Statistical learning
Code:
10/2019
Title:
Domain selection and family-wise error rate for functional data: a unified framework
Date:
Tuesday 26th March 2019
Author(s):
Abramowicz, K.; Pini, A.; Schelin, L.; Sjostedt de Luna, S.; Stamm, A.; Vantini, S.
Download link:
Abstract:
Functional data are smooth, often continuous, random curves, which can be seen as an extreme case of multivariate data with infinite dimensionality. Just as component-wise inference for multivariate data naturally performs feature selection, subset-wise inference for functional data performs domain selection. In this paper, we present a unified null-hypothesis testing framework for domain selection on populations of functional data. In detail, $p$-values of hypothesis tests performed on point-wise evaluations of functional data are suitably adjusted for providing a control of the family-wise error rate (FWER) over a family of subsets of the domain.
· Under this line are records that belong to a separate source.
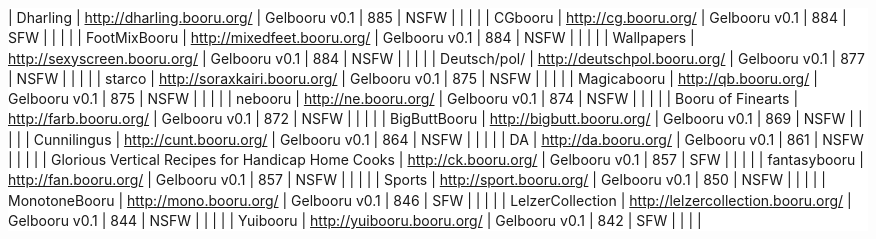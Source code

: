 | Dharling                                          | http://dharling.booru.org/                       | Gelbooru v0.1 | 885                          | NSFW                                      |          |                                   |             |
| CGbooru                                           | http://cg.booru.org/                             | Gelbooru v0.1 | 884                          | SFW                                       |          |                                   |             |
| FootMixBooru                                      | http://mixedfeet.booru.org/                      | Gelbooru v0.1 | 884                          | NSFW                                      |          |                                   |             |
| Wallpapers                                        | http://sexyscreen.booru.org/                     | Gelbooru v0.1 | 884                          | NSFW                                      |          |                                   |             |
| Deutsch/pol/                                      | http://deutschpol.booru.org/                     | Gelbooru v0.1 | 877                          | NSFW                                      |          |                                   |             |
| starco                                            | http://soraxkairi.booru.org/                     | Gelbooru v0.1 | 875                          | NSFW                                      |          |                                   |             |
| Magicabooru                                       | http://qb.booru.org/                             | Gelbooru v0.1 | 875                          | NSFW                                      |          |                                   |             |
| nebooru                                           | http://ne.booru.org/                             | Gelbooru v0.1 | 874                          | NSFW                                      |          |                                   |             |
| Booru of Finearts                                 | http://farb.booru.org/                           | Gelbooru v0.1 | 872                          | NSFW                                      |          |                                   |             |
| BigButtBooru                                      | http://bigbutt.booru.org/                        | Gelbooru v0.1 | 869                          | NSFW                                      |          |                                   |             |
| Cunnilingus                                       | http://cunt.booru.org/                           | Gelbooru v0.1 | 864                          | NSFW                                      |          |                                   |             |
| DA                                                | http://da.booru.org/                             | Gelbooru v0.1 | 861                          | NSFW                                      |          |                                   |             |
| Glorious Vertical Recipes for Handicap Home Cooks | http://ck.booru.org/                             | Gelbooru v0.1 | 857                          | SFW                                       |          |                                   |             |
| fantasybooru                                      | http://fan.booru.org/                            | Gelbooru v0.1 | 857                          | NSFW                                      |          |                                   |             |
| Sports                                            | http://sport.booru.org/                          | Gelbooru v0.1 | 850                          | NSFW                                      |          |                                   |             |
| MonotoneBooru                                     | http://mono.booru.org/                           | Gelbooru v0.1 | 846                          | SFW                                       |          |                                   |             |
| LelzerCollection                                  | http://lelzercollection.booru.org/               | Gelbooru v0.1 | 844                          | NSFW                                      |          |                                   |             |
| Yuibooru                                          | http://yuibooru.booru.org/                       | Gelbooru v0.1 | 842                          | SFW                                       |          |                                   |             |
We show that several state-of-the-art domain selection methods fit within this framework and differ from each other by the choice of the family over which the control of the FWER is provided. In the existing literature, these families are always defined a priori. In this work, we also propose a novel approach, coined threshold-wise testing, in which the family of subsets is instead built in a data-driven fashion. The method seamlessly generalizes to multidimensional domains in contrast to methods based on a-priori defined families. We provide theoretical results with respect to exactness, consistency, and strong and weak control of FWER for the methods within the unified framework.